(Beginning of DATA SHOWN)

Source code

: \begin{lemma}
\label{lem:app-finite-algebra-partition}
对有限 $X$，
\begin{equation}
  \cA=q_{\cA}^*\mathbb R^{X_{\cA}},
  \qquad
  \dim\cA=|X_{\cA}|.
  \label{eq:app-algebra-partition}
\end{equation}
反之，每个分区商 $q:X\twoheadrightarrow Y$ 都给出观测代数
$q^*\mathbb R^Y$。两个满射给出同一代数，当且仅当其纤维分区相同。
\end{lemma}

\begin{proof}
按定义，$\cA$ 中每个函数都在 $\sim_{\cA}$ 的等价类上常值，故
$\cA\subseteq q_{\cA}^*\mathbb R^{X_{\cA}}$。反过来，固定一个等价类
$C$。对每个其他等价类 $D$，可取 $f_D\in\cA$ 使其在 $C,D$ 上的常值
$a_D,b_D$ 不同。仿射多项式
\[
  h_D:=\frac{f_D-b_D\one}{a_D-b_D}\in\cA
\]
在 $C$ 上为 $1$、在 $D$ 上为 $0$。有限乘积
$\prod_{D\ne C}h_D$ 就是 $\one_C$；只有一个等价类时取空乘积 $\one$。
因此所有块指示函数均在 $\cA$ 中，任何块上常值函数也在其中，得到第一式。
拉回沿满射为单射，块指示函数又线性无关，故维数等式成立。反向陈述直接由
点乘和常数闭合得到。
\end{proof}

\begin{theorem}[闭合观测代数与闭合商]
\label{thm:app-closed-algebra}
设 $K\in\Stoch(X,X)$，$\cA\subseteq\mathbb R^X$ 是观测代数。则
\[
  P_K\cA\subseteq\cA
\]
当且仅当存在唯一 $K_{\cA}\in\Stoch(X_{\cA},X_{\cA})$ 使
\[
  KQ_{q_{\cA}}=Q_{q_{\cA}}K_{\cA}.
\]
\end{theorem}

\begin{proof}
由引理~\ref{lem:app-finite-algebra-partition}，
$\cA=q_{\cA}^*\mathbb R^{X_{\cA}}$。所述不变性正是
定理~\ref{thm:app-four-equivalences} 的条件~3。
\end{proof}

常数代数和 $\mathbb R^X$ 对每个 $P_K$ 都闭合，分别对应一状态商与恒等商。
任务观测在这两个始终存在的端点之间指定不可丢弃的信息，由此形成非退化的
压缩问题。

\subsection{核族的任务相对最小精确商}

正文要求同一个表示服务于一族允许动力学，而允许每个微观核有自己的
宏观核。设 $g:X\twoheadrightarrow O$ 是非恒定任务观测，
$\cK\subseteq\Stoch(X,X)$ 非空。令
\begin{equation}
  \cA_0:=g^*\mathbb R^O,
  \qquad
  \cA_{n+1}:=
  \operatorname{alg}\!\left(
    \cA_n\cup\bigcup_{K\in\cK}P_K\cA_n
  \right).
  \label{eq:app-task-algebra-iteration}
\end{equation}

(End of DATA SHOWN)

* [WHAT TO PRODUCE]
Pull every line holding "Stoch" out of the records.

* [OUTPUT BELOW]
设 $K\in\Stoch(X,X)$，$\cA\subseteq\mathbb R^X$ 是观测代数。则
当且仅当存在唯一 $K_{\cA}\in\Stoch(X_{\cA},X_{\cA})$ 使
$\cK\subseteq\Stoch(X,X)$ 非空。令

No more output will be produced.